Finding Bugs Using LLMs (materialize.com)

Materialize has successfully leveraged Large Language Models (LLMs), specifically Anthropic’s Opus 4.7, to identify bugs in code and open pull requests since early 2026. Their system employs a basic shell script to direct a coding agent to analyze various code units, including new pull requests ready for review, historical commits, and production source files, thus catching bugs before code merge and backfilling their repository's history. By categorizing bugs by severity and focusing only on high and medium risks while avoiding known issues, Materialize has been able to streamline the bug detection process. This approach has proven effective, uncovering hundreds of valuable bugs that past test suites overlooked.
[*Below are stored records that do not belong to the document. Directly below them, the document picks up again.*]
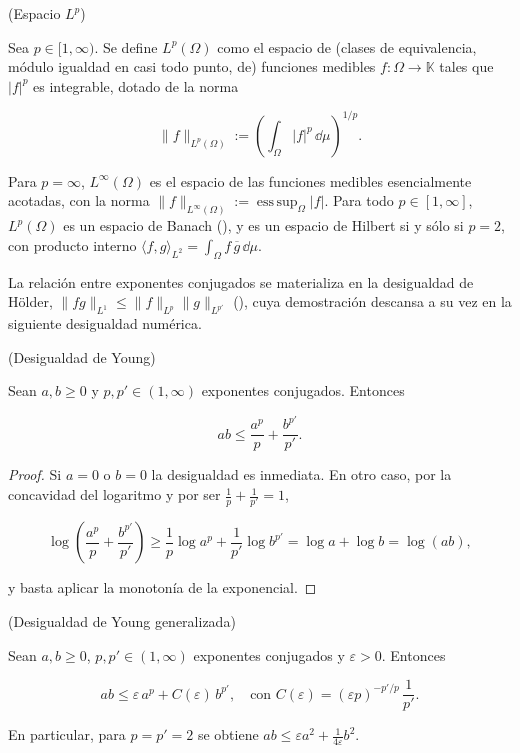 \begin{Definicion}{(Espacio $L^p$)}
\label{ch:preliminares:def:Lp}

Sea $p \in [1, \infty)$. Se define $L^p(\Omega)$ como el espacio de (clases de
equivalencia, módulo igualdad en casi todo punto, de) funciones medibles
$f : \Omega \rightarrow \mathbb{K}$ tales que $|f|^p$ es integrable, dotado de la
norma

\[\lVert f \rVert_{L^p(\Omega)} := \left( \int_\Omega |f|^p \, \dd \mu \right)^{1/p}.\]

Para $p = \infty$, $L^\infty(\Omega)$ es el espacio de las funciones medibles
esencialmente acotadas, con la norma
$\lVert f \rVert_{L^\infty(\Omega)} := \operatorname{ess\,sup}_{\Omega} |f|$. Para
todo $p \in [1, \infty]$, $L^p(\Omega)$ es un espacio de Banach
(\cite[Teorema~4.8]{brezis-2011-fun-ana-sob}), y es un espacio de Hilbert si y
sólo si $p = 2$, con producto interno
$\langle f, g \rangle_{L^2} = \int_\Omega f \, \overline{g} \, \dd \mu$.
\end{Definicion}

La relación entre exponentes conjugados se materializa en la desigualdad de
Hölder, $\lVert fg \rVert_{L^1} \leq \lVert f \rVert_{L^p} \lVert g \rVert_{L^{p'}}$
(\cite[Teorema~4.6]{brezis-2011-fun-ana-sob}), cuya demostración descansa a su vez
en la siguiente desigualdad numérica.\\

\begin{Proposicion}{(Desigualdad de Young)}
\label{ch:preliminares:prop:young}

Sean $a, b \geq 0$ y $p, p' \in (1, \infty)$ exponentes conjugados. Entonces

\[ab \leq \frac{a^p}{p} + \frac{b^{p'}}{p'}.\]
\end{Proposicion}

\begin{proof}
Si $a = 0$ o $b = 0$ la desigualdad es inmediata. En otro caso, por la concavidad
del logaritmo y por ser $\tfrac{1}{p} + \tfrac{1}{p'} = 1$,

\[\log\!\left( \frac{a^p}{p} + \frac{b^{p'}}{p'} \right) \geq \frac{1}{p}\log a^p + \frac{1}{p'}\log b^{p'} = \log a + \log b = \log(ab),\]

y basta aplicar la monotonía de la exponencial.
\end{proof}

\begin{Proposicion}{(Desigualdad de Young generalizada)}
\label{ch:preliminares:prop:youngGen}

Sean $a, b \geq 0$, $p, p' \in (1, \infty)$ exponentes conjugados y
$\varepsilon > 0$. Entonces

\[ab \leq \varepsilon \, a^p + C(\varepsilon) \, b^{p'}, \quad \text{con } C(\varepsilon) = (\varepsilon p)^{-p'/p} \, \frac{1}{p'}.\]

En particular, para $p = p' = 2$ se obtiene
$ab \leq \varepsilon a^2 + \tfrac{1}{4\varepsilon} b^2$.
\end{Proposicion}

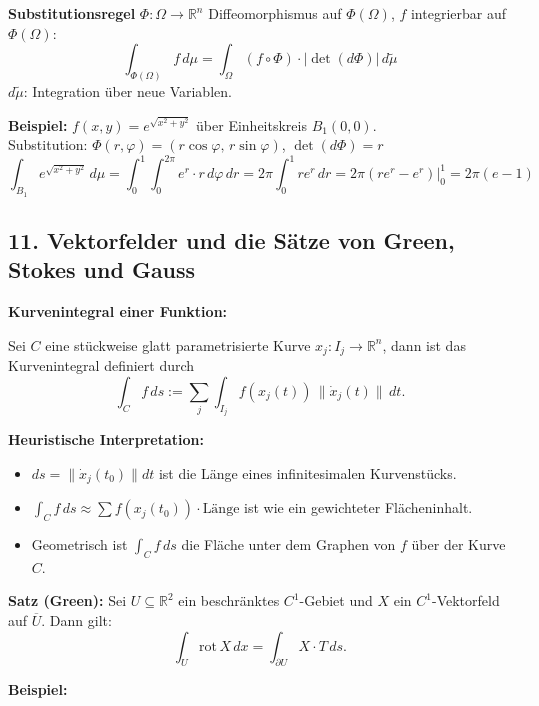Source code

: \vspace{0.5em}
\textbf{Substitutionsregel}
\( \Phi : \Omega \to \mathbb{R}^n \) Diffeomorphismus auf \( \Phi(\Omega) \), \( f \) integrierbar auf \( \Phi(\Omega) \):
\[
\int_{\Phi(\Omega)} f\,d\mu =
\int_\Omega (f \circ \Phi) \cdot |\det(d\Phi)|\,d\tilde{\mu}
\]
\( d\tilde{\mu} \): Integration über neue Variablen.

\vspace{0.5em}
\textbf{Beispiel:} \( f(x,y) = e^{\sqrt{x^2 + y^2}} \) über Einheitskreis \( B_1(0,0) \). \\
Substitution: \( \Phi(r,\varphi) = (r\cos\varphi,\, r\sin\varphi) \), \( \det(d\Phi) = r \)
\[
\int_{B_1} e^{\sqrt{x^2+y^2}}\,d\mu
= \int_0^1 \int_0^{2\pi} e^r \cdot r\,d\varphi\,dr
= 2\pi \int_0^1 r e^r\,dr
= 2\pi \left( re^r - e^r \right)\big|_0^1 = 2\pi(e - 1)
\]

\subsection{11. Vektorfelder und die 
Sätze von Green, Stokes und Gauss}

\textbf{Kurvenintegral einer Funktion:}

Sei $C$ eine stückweise glatt parametrisierte Kurve $x_j : I_j \to \mathbb{R}^n$, dann ist das Kurvenintegral definiert durch
\[
\int_C f \, ds := \sum_j \int_{I_j} f(x_j(t)) \, \lVert \dot{x}_j(t) \rVert \, dt.
\]

\textbf{Heuristische Interpretation:}

\begin{itemize}
  \item $ds = \lVert \dot{x}_j(t_0) \rVert dt$ ist die Länge eines infinitesimalen Kurvenstücks.
  \item $\int_C f \, ds \approx \sum f(x_j(t_0)) \cdot \text{Länge}$ ist wie ein gewichteter Flächeninhalt.
  \item Geometrisch ist $\int_C f \, ds$ die Fläche unter dem Graphen von $f$ über der Kurve $C$.
\end{itemize}

\textbf{Satz (Green):}
Sei $U \subseteq \mathbb{R}^2$ ein beschränktes $C^1$-Gebiet und $X$ ein $C^1$-Vektorfeld auf $\overline{U}$. Dann gilt:
\[
\int_U \mathrm{rot}\, X \, dx = \int_{\partial U} X \cdot T \, ds.
\]

\textbf{Beispiel:}

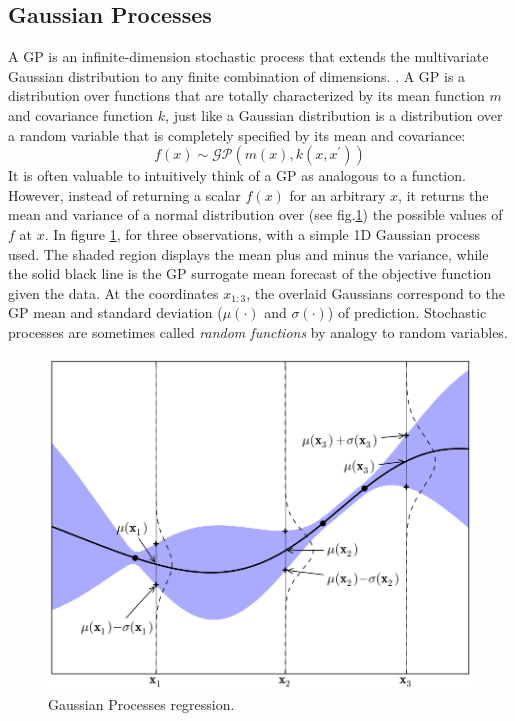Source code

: \subsection{Gaussian Processes}
A GP is an infinite-dimension stochastic process that extends the multivariate Gaussian distribution to any finite combination of dimensions. \cite{Freitas-BO}. A GP is a distribution over functions that are totally characterized by its mean function $m$ and covariance function $k$, just like a Gaussian distribution is a distribution over a random variable that is completely specified by its mean and covariance: 
$$ f(x) \sim \mathcal{GP}(m(x),k(x,x^\prime)) $$
It is often valuable to intuitively think of a GP as analogous to a function. However, instead of returning a scalar $f(x)$ for an arbitrary $x$, it returns the mean and variance of a normal distribution over (see fig.\ref{fig:gp-example}) the possible values of $f$ at $x$. 
In figure \ref{fig:gp-example}, for three observations, with a simple 1D Gaussian process used. The shaded region displays the mean plus and minus the variance, while the solid black line is the GP surrogate mean forecast of the objective function given the data. At the coordinates $x_{1:3}$, the overlaid Gaussians correspond to the GP mean and standard deviation ($\mu(\cdot)$ and $\sigma(\cdot)$) of prediction.
Stochastic processes are sometimes called \textit{random functions} by analogy to random variables.
\begin{figure}[H]
	\centering
	\includegraphics[scale=0.40]{figures/gp.png}
	\caption{Gaussian Processes regression.}
	\label{fig:gp-example}
\end{figure}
This development is significant for the AI/ML community as it showcases LLMs’ potential in software quality assurance, pushing the boundaries of traditional testing methods. While Opus 4.7 offered fewer false positives due to its contextual analysis, the challenge remains in handling API restrictions imposed by providers when LLMs are used for vulnerability assessments. Moreover, the project underscores the importance of human verification, as developers still need to meticulously validate findings to avoid misclassification and ensure effective bug resolution. Ultimately, while LLMs enhance bug-finding capabilities, they do not replace systematic testing, revealing gaps that could lead to improved testing frameworks.